New Trend Emerging in Heroin Addiction
A new trend in heroin addiction is reported to be emerging where Americans are skipping prescription opioids and going straight to using heroin. New research indicates that cutting the supply of prescription opioids is not preventing opioid initiation. Instead, it is simply changing the drug that people try first. According to one study from this year, an estimated 6,000 people were treated for opioid-use disorder across the US over a 10 year period. In 2005 only 9 percent of new users reported using heroin as their first opioid drug. However, by 2015 the number tripled to over a third of users.
Heroin has become the single most common individual opioid taken by people first trying this type of drug. This leads to the conclusion that efforts to crack down on prescription drugs has not prevented people from beginning to use opioids, but instead causing them to experiment with more dangerous drugs.

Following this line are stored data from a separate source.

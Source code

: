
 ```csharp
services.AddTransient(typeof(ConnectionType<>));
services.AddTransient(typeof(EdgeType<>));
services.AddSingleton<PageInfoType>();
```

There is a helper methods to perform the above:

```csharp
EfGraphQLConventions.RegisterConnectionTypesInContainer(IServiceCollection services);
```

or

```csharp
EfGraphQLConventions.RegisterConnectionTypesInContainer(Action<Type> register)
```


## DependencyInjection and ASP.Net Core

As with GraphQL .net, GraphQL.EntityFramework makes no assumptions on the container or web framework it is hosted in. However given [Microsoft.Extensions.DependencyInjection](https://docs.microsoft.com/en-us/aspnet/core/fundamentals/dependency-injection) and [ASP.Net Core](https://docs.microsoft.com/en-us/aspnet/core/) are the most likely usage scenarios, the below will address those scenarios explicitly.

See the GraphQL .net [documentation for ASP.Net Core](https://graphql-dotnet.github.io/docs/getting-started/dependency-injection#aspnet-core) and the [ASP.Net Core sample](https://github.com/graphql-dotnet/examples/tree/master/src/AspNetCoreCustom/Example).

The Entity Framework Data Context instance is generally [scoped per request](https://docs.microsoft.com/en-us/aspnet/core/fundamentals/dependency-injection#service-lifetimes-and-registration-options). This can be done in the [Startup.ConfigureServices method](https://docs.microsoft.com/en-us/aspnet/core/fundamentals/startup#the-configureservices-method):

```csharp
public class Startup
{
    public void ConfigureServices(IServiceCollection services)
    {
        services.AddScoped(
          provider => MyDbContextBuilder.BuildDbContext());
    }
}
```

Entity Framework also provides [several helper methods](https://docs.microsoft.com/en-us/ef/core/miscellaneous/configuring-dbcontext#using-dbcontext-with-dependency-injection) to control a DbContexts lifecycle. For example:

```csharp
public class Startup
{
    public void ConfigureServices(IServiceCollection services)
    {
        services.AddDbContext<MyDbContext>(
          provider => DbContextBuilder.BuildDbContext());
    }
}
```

A recent study from Health Affairs found that the number of hospital admissions related to prescription overdoses fell by about 5 percent annually from 2010 and 2014. The increase of admissions for heroin increased to 31 percent each year from 2008 and 2014. CDC statistics reflect that while opioid prescription rates peaked in 2010 but fell by 5 percent per year between 2012 and 2016. Rates of heroin overdose have quadrupled since 2010 and overdoses linked to synthetic opioids such as fentanyl increased 72 percent from 2014 to 2015 alone.
Most drug users don’t begin using drugs with something as dangerous as opioids. Typically there is a period of experimentation and recreational use of other drugs such as alcohol, weed, psychedelics and cocaine before someone begins using opioids. This information leads to a larger question as to why individuals are so drawn to using opioids and how can we prevent overdose deaths from this drug.